PETALING JAYA: Sime Darby Bhd (Sime) reported net profit from continuing operations of RM1.29 billion for the nine-month period ended March 31, 2025 (9M25), a growth of 9.9% from the previous corresponding period.

The improved performance was mainly attributable to the higher contribution from the UMW division and a higher one-off gain on disposal of Malaysia Vision Valley land, despite lower profits from the industrial and motors divisions.

The group’s revenue for the nine months increased by 8.2% to RM52.3 billion, compared with RM48.3 billion in the previous financial year.

For the third quarter ended March 31, 2025 (Q3’25), net profit saw a decrease to RM193 million, while revenue was down by 13.4% at RM16.3 billion.

During the quarter under review, the industrial division recorded lower profit before interest and tax (PBIT) of RM221 million, mainly due to reduced profits from the division’s operations in Australasia. Profits In Australasia were impacted by a currency-related parts price adjustment, unfavourable weather conditions and a weaker Australian dollar against the ringgit.

The motors division reported a reduced PBIT of RM114 million in Q3’25, attributed to lower vehicle sales in most markets, as well as increased competition.

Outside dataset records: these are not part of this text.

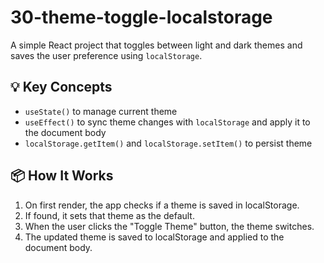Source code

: # 30-theme-toggle-localstorage

A simple React project that toggles between light and dark themes and saves the user preference using `localStorage`.

## 💡 Key Concepts

- `useState()` to manage current theme
- `useEffect()` to sync theme changes with `localStorage` and apply it to the document body
- `localStorage.getItem()` and `localStorage.setItem()` to persist theme

## 📦 How It Works

1. On first render, the app checks if a theme is saved in localStorage.
2. If found, it sets that theme as the default.
3. When the user clicks the "Toggle Theme" button, the theme switches.
4. The updated theme is saved to localStorage and applied to the document body.

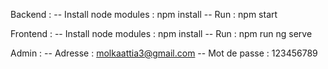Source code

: Backend : 
  -- Install node modules : npm install
  -- Run : npm start 

Frontend :
  -- Install node modules : npm install 
  -- Run : npm run ng serve

Admin : 
 -- Adresse : molkaattia3@gmail.com
 -- Mot de passe : 123456789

For the UMW division, PBIT for the quarter under review was largely contributed by the division’s automotive business, particularly higher Perodua sales. However, the division saw a decline in PBIT to RM194 million as a result of competitive market conditions.

Sime Group CEO Datuk Jeffri Salim Davidson said, “We continue to face external headwinds, particularly in the motors division with ongoing economic uncertainty and the rise of Chinese automotive brands increasingly dominating the market. The consumer segment remains challenging amid the continuing price war and industry overproduction in China.”

For the UMW division, he added, Toyota and Perodua continue to perform well in Malaysia.

“Despite the impact of the currency-related parts price adjustment, the long-term prospects for our industrial division remain positive on the back of robust mining demand,” he said, adding that, across the group, they remain focused on cost discipline, efficient inventory management and operational agility to navigate the current environment.

“As a result of our efforts, the reduction in inventories has resulted in a RM1.7 billion improvement to our operating cash flow for the nine months ended 31 March 2025. While the current landscape is undoubtedly tough, our operating cash flow is positive and our balance sheet is strong, underpinned by sustained revenue. These are fundamentals that will see us through during these choppy waters,” said Jeffri.